Obendrein sollen neue Gesetzes-Vorschriften kommen: ein Qualifikationsnachweis für meisterfreie Berufe (der Meister durch die Hintertür), Verbot von Dumpingpreisen bei Lebensmitteln, Entschädigung bei der Vermischung von herkömmlichen Pflanzen mit genmanipulierten. All das verschlingt bürokratische Ressourcen, die nicht aus der hohlen Hand bestritten werden können. Die dafür nötigen Gelder verbraucht der Staat und entzieht sie der privaten Wirtschaft.
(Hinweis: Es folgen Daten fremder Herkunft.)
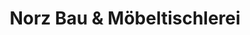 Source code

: ---
title: "Norz Bau & Möbeltischlerei"
url: /voecklabruck/norz-bau-und-moebeltischlerei/
shop: Möbel
--- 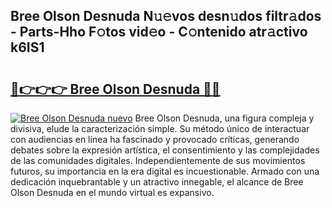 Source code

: ## Bree Olson Desnuda N𝚞𝚎vos desn𝚞dos filtr𝚊dos - Parts-Hho F𝚘tos vid𝚎o - C𝚘ntenido atr𝚊ctivo k6IS1

# <h2><a href="http://mbcnhmr.tromn.icu/?c=Bree+Olson+Desnuda">🔗👉👉👉 Bree Olson Desnuda 🔗🔗</a></h2>

[![Bree Olson Desnuda nuevo](https://i.imgur.com/pEAQMta.gif)](http://mbcnhmr.tromn.icu/?c=Bree+Olson+Desnuda)
Bree Olson Desnuda, una figura compleja y divisiva, elude la caracterización simple. Su método único de interactuar con audiencias en línea ha fascinado y provocado críticas, generando debates sobre la expresión artística, el consentimiento y las complejidades de las comunidades digitales. Independientemente de sus movimientos futuros, su importancia en la era digital es incuestionable. Armado con una dedicación inquebrantable y un atractivo innegable, el alcance de Bree Olson Desnuda en el mundo virtual es expansivo.
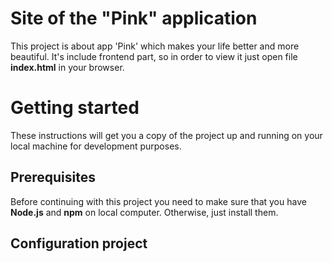 # Site of the "Pink" application
This project is about app 'Pink' which makes your life better and more beautiful. It's include frontend part, so in order to view it just open file **index.html** in your browser.

# Getting started
These instructions will get you a copy of the project up and running on your local machine for development purposes.

## Prerequisites
Before continuing with this project you need to make sure that you have **Node.js** and **npm** on local computer. Otherwise, just install them.

## Configuration project

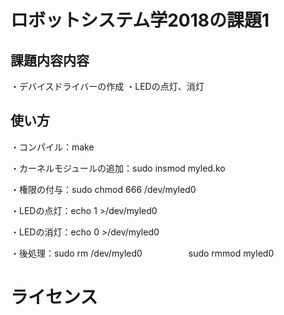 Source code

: # ロボットシステム学2018の課題1

## 課題内容内容
・デバイスドライバーの作成
・LEDの点灯、消灯

## 使い方
・コンパイル：make

・カーネルモジュールの追加：sudo insmod myled.ko

・権限の付与：sudo chmod 666 /dev/myled0

・LEDの点灯：echo 1 >/dev/myled0

・LEDの消灯：echo 0 >/dev/myled0

・後処理：sudo rm /dev/myled0
　　　　　sudo rmmod myled0

# ライセンス
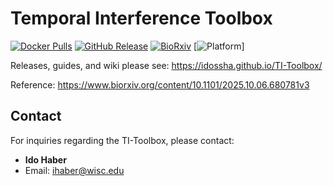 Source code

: 
# Temporal Interference Toolbox

[![Docker Pulls](https://img.shields.io/docker/pulls/idossha/simnibs)](https://hub.docker.com/r/idossha/simnibs)
[![GitHub Release](https://img.shields.io/github/v/release/idossha/TI-Toolbox)](https://github.com/idossha/TI-Toolbox/releases)
[![BioRxiv](https://img.shields.io/badge/bioRxiv-10.1101%2F2025.10.06.680781v3-b31b1b)](https://www.biorxiv.org/content/10.1101/2025.10.06.680781v3)
[![Platform](https://img.shields.io/badge/platform-Linux%20%7C%20macOS%20%7C%20Windows-blue)]

Releases, guides, and wiki please see: https://idossha.github.io/TI-Toolbox/

Reference: https://www.biorxiv.org/content/10.1101/2025.10.06.680781v3

## Contact

For inquiries regarding the TI-Toolbox, please contact:

- **Ido Haber**
- Email: ihaber@wisc.edu
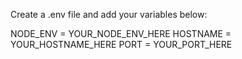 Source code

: Create a .env file and add your variables below:

NODE_ENV = YOUR_NODE_ENV_HERE
HOSTNAME = YOUR_HOSTNAME_HERE
PORT = YOUR_PORT_HERE

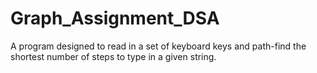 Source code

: # Graph_Assignment_DSA
A program designed to read in a set of keyboard keys and path-find the shortest number of steps to type in a given string.
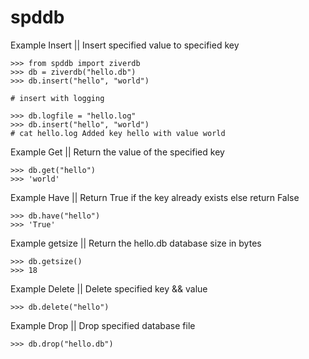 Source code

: # spddb


Example Insert || Insert specified value to specified key

    >>> from spddb import ziverdb
    >>> db = ziverdb("hello.db")
    >>> db.insert("hello", "world")
    
    # insert with logging 
    
    >>> db.logfile = "hello.log"
    >>> db.insert("hello", "world")
    # cat hello.log Added key hello with value world

    
    

Example Get || Return the value of the specified key

    >>> db.get("hello")
    >>> 'world'

Example Have || Return True if the key already exists else return False

    >>> db.have("hello")
    >>> 'True'

Example getsize || Return the hello.db database size in bytes

    >>> db.getsize()
    >>> 18 


Example Delete || Delete specified key && value

    >>> db.delete("hello")

Example Drop || Drop specified database file

    >>> db.drop("hello.db")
Insgesamt also scheint unter der großen Koalition trotz vereinzelter positiver Ansätze genau das einzutreten, was Beobachter immer befürchtet haben. Es wird eine Koalition des Stillstands, besser gesagt: des Auf-der-Stelle-Tretens - Aktivität um der Aktivität willen, Reförmchen zur Vermeidung der Reform und eine schleichende Aushöhlung der Marktwirtschaft durch mehr Staat. Der Gipfel des Anti-Marktwirtschaftlichen ist der geplante zweijährige Preisstop für Medikamente.
Edmund Stoiber bezeichnete die große Koalition als Vernunftehe. Die sollen ja bekanntlich oft besser funktionieren als Liebesheiraten. Für die Koalitionäre mag das ja auch zutreffen - für Deutschland sicherlich nicht. Angela Merkel trat im Wahlkampf an, um Deutschland zu dienen - jetzt sieht es mehr nach einem Bärendienst aus.